# Power PE Guide by Alex Graffeo



## power62 (Nov 5, 2012)

Thinking about buying Power PE Guide by Alex Graffeo.

I would appreciate if anybody would provide any opinion or review about this guide.

Thanks


----------



## Wildsoldier PE (Nov 5, 2012)

Is that new? Never heard of it.


----------



## siiin (Nov 6, 2012)

i have big collection for engineering electrical in my blog i'll try to find this guide i how


----------



## power62 (Nov 7, 2012)

I just found about it from this board only. Somebody had listed it as one of the guides he/she used to prepare for the exam.


----------



## knight1fox3 (Nov 7, 2012)

^ I have not read any reviews by any members on this board who have used that reference. I'm not saying it isn't any good, just haven't read any comments about others using it.


----------



## Dant (Nov 16, 2012)

Hello, It is a newer book. It goes over the basics on most of the topics on the NCEES syllabus. It's good on T&amp;D, circuits, protection, VOM, etc. It's light on the NEC and power electronics. It really focuses on the other topics and is geared towards the test.


----------



## iwire (Dec 12, 2012)

I was thinking about that book too. I am thinking to get that book, with a NEC code book and maybe a couple other book. what you guys suggest?


----------



## iwire (Dec 12, 2012)

I just went over the table of content of the book. It seems like it's gears towards the exam. It looks like it might be helpful for one of the book to help me to study...TOC sent by the write himself


----------



## thammond (Dec 14, 2012)

Where can I find this book on sale? Any ideas


----------



## iwire (Dec 14, 2012)

thammond said:


> Where can I find this book on sale? Any ideas


I am trying to get a copy...the place I can buy is the author website

www.powerpe.com

are you in MD? If you are ..we can go in together save $15 each


----------



## iwire (Dec 14, 2012)

iwire said:


> thammond said:
> 
> 
> > Where can I find this book on sale? Any ideas
> ...


is www.powerpe.net

sorry


----------



## JBrock (Dec 21, 2012)

As posted earlier, the book focuses on subjects in the NCEES syllabus. It's more of a guide with a mix of info. and some examples. Pretty good for basics on circuits, transformers, T&amp;D stuff, and fault current/protection. Well organized for test prep. Good CT saturation example. Will need to be used with other references such as Wildi or Gainger &amp; Stevenson for the in depth stuff. Nothing really on the NEC code.


----------



## GHaag (May 31, 2013)

I passed and much thanks to this book. There were questions on NESC that the book

did not cover. But all in all, the study guide made the difference for me. The first time I failed using ppi materials. The second time I passed with flying colors using only this study guide. Hell yeah!


----------



## navixv (Oct 11, 2017)

Old thread but...same guy has released a new practice problem book. 3 exams. I don't know if it's good yet but I just got my hands on it. If it's anything like his other book it's going to be full of errors but I really needed more practice exams so I bought it.
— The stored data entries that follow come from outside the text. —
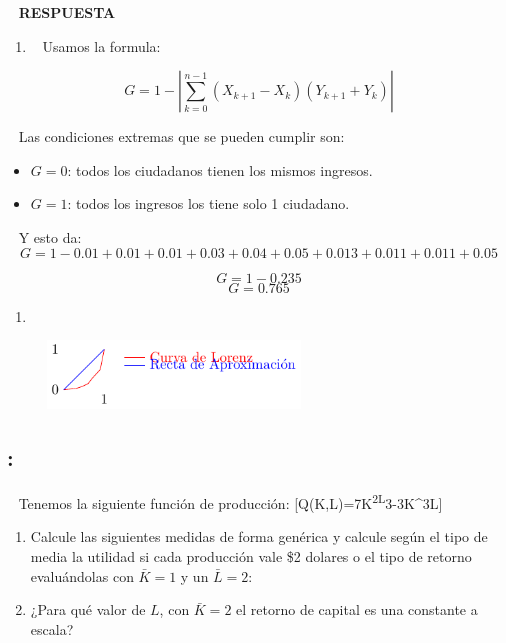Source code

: \documentclass[
  letterpaper,
  DIV=11,
  numbers=noendperiod]{scrreport}
\providecommand{\tightlist}{%
  \setlength{\itemsep}{0pt}\setlength{\parskip}{0pt}}\usepackage{longtable,booktabs,array}
\begin{document}
~ \textbf{RESPUESTA}

\begin{enumerate}
\def\labelenumi{\arabic{enumi})}
\tightlist
\item
  ~ Usamos la formula:
\end{enumerate}

\[
G=1-\left|\sum_{k=0}^{n-1}\left(X_{k+1}-X_k\right)\left(Y_{k+1}+Y_k\right)\right|
\]

~ Las condiciones extremas que se pueden cumplir son:

\begin{itemize}
\item
  \(G=0\): todos los ciudadanos tienen los mismos ingresos.
\item
  \(G=1\): todos los ingresos los tiene solo 1 ciudadano.
\end{itemize}

~ Y esto da: \[
G=1-0.01+0.01+0.01+0.03+0.04+0.05+0.013+0.011+0.011+0.05
\]

\[
G=1-0.235
\] \[
G=0.765
\]

\begin{enumerate}
\def\labelenumi{\arabic{enumi})}
\setcounter{enumi}{1}
\tightlist
\item
\end{enumerate}

\begin{figure}

{\centering \includegraphics[width=0.6\textwidth,height=\textheight]{8ej_pauta_files/figure-pdf/unnamed-chunk-16-1.pdf}

}

\end{figure}

\hypertarget{section-40}{%
\subsection{:}\label{section-40}}

~ Tenemos la siguiente función de producción:
{[}Q(K,L)=7K\textsuperscript{2L}3-3K\^{}3L{]}

\begin{enumerate}
\def\labelenumi{\arabic{enumi})}
\item
  Calcule las siguientes medidas de forma genérica y calcule según el
  tipo de media la utilidad si cada producción vale \$2 dolares o el
  tipo de retorno evaluándolas con \(\bar{K}=1\) y un \(\bar{L}=2\):
\item
  ¿Para qué valor de \(L\), con \(\bar{K}=2\) el retorno de capital es
  una constante a escala?
\end{enumerate}
\end{document}
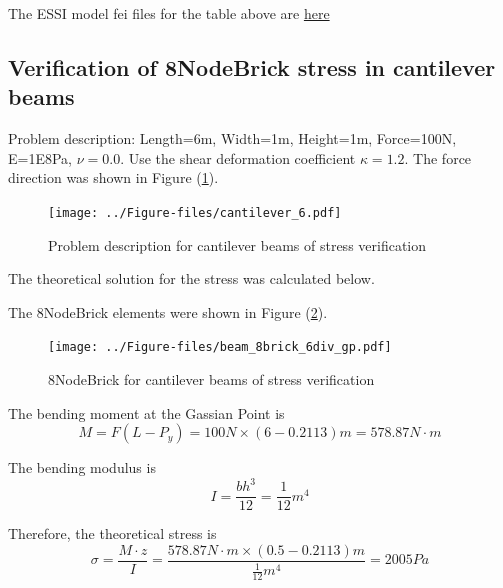 \documentclass[fleqn,11pt]{article}
\begin{document}
The ESSI model fei files for the table above are \href{https://github.com/yuan-energy/ESSI_Verification/blob/master/8NodeBrick/clamped_beam_cut/clamped_beam_cut.tar.gz?raw=true}{here}








\newpage
\subsection{Verification of 8NodeBrick stress in cantilever beams}





Problem description: Length=6m, Width=1m, Height=1m, Force=100N, E=1E8Pa, $\nu=0.0$. Use the shear deformation coefficient $\kappa=1.2$. The force direction was shown in Figure (\ref{fig Problem description for cantilever beams of stress verification}). 

\begin{figure}[H]
  \centering
  \texttt{[image: ../Figure-files/cantilever\_6.pdf]}
  \caption{Problem description for cantilever beams of stress verification}
  \label{fig Problem description for cantilever beams of stress verification}
\end{figure}

The theoretical solution for the stress was calculated below. 

The 8NodeBrick elements were shown in Figure (\ref{fig 8NodeBrick for cantilever beams of stress verification}).
\begin{figure}[H]
  \centering
  \texttt{[image: ../Figure-files/beam\_8brick\_6div\_gp.pdf]}
  \caption{8NodeBrick for cantilever beams of stress verification}
  \label{fig 8NodeBrick for cantilever beams of stress verification}
\end{figure}

The bending moment at the Gassian Point is 
\begin{equation}
  M=F(L-P_y)=100 N \times (6-0.2113) m = 578.87 N\cdot m
\end{equation}

The bending modulus is 
\begin{equation}
  I= \frac{bh^3}{12}=\frac{1}{12} m^4
\end{equation}

Therefore, the theoretical stress is 
\begin{equation}
  \sigma= \frac{M\cdot z}{I}= \frac{578.87 N\cdot m \times (0.5-0.2113) m }{\frac{1}{12} m^4}= 2005 Pa
\end{equation}
\end{document}
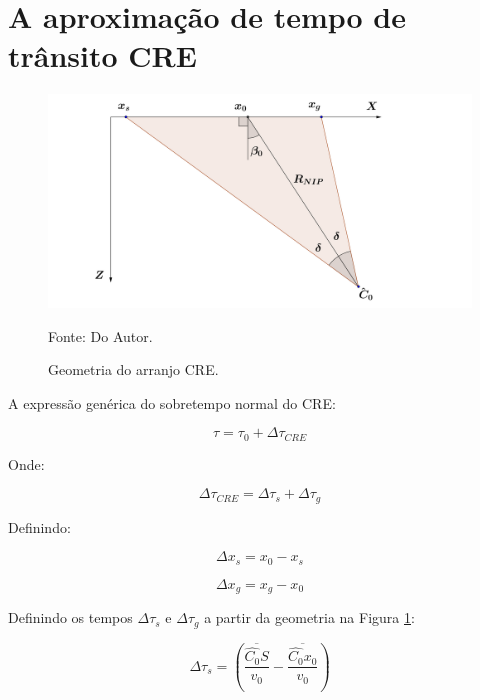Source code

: \documentclass[a4paper, 12pt]{article}
\begin{document}
\section{A aproximação de tempo de trânsito CRE}

\begin{figure}[H]
\caption{Geometria do arranjo CRE.}
\begin{center}
\includegraphics[scale=0.5]{images/creGeom.png}
\vspace{-0.3cm}
\end{center}
\begin{center}
 Fonte: Do Autor.
\end{center}
\label{fig:1.1}
\end{figure}

A expressão genérica do sobretempo normal do CRE:

\begin{equation}
\label{eq:1.1}
\tau = \tau_0 + \Delta \tau_{CRE}
\end{equation}

Onde:

\begin{equation}
\label{eq:1.2}
\Delta \tau_{CRE} = \Delta \tau_s + \Delta \tau_g
\end{equation}

Definindo:

\begin{equation}
\label{eq:1.3}
\Delta x_s = x_0 - x_s
\end{equation}

\begin{equation}
\label{eq:1.4}
\Delta x_g = x_g - x_0
\end{equation}

Definindo os tempos $\Delta \tau_s$ e $\Delta \tau_g$ a partir da geometria na Figura \ref{fig:1.1}:

\begin{equation}
\label{eq:1.5}
\Delta \tau_s = \left( \frac{\overline{\hat{C_0}S}}{v_0} - \frac{\overline{\hat{C_0}x_0}}{v_0} \right)
\end{equation}
\end{document}

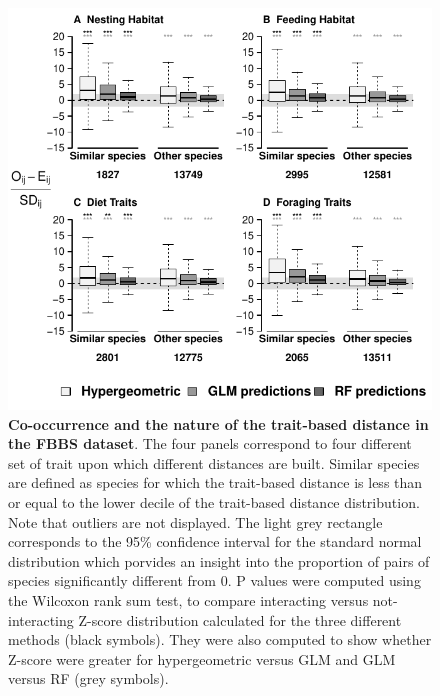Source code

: \begin{figure}[htbp]
\centering
\includegraphics[width=\textwidth]{chapitre3/figS4.pdf}
\caption[Co-occurrence and the nature of the trait-based distance in
the FBBS dataset]{\textbf{Co-occurrence and the nature of the trait-based distance in
the FBBS dataset}. The four panels correspond to four different set
of trait upon which different distances are built. Similar species are
defined as species for which the trait-based distance is less than
or equal to the lower decile of the trait-based distance distribution. Note that
outliers are not displayed. The light grey rectangle corresponds to the
95\% confidence interval for the standard normal distribution which
porvides an insight into the proportion of pairs of species significantly
different from 0. P values were computed using the Wilcoxon rank sum
test, to compare interacting versus not-interacting Z-score distribution
calculated for the three different methods (black symbols). They were
also computed to show whether Z-score were greater for
hypergeometric versus GLM and GLM versus RF (grey
symbols).\label{fig:dist}}
\end{figure}

\newpage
https://www.amazon.com/gp/product/B075GZNKNN/ref=s9u_simh_gw_i1?ie=UTF8&amp;fpl=fresh&amp;pd_rd_i=B075GZNKNN&amp;pd_rd_r=b536d3bc-ae82-11e7-9eea-5f14c56bb083&amp;pd_rd_w=EtZdl&amp;pd_rd_wg=GUMFz&amp;pf_rd_m=ATVPDKIKX0DER&amp;pf_rd_s=&amp;pf_rd_r=8T5R9212GJFSA3GY7MRK&amp;pf_rd_t=36701&amp;pf_rd_p=1cf9d009-399c-49e1-901a-7b8786e59436&amp;pf_rd_i=desktop


----------



## KatyLied P.E. (Oct 16, 2017)

I used it three years ago.  Good supplement to other test materials.  He did have some errors in my edition but he proved to be easily accessible and responded promptly to emails.  I did purchase until about a month before the exam.  Filled in the gaps. I recommend it.


----------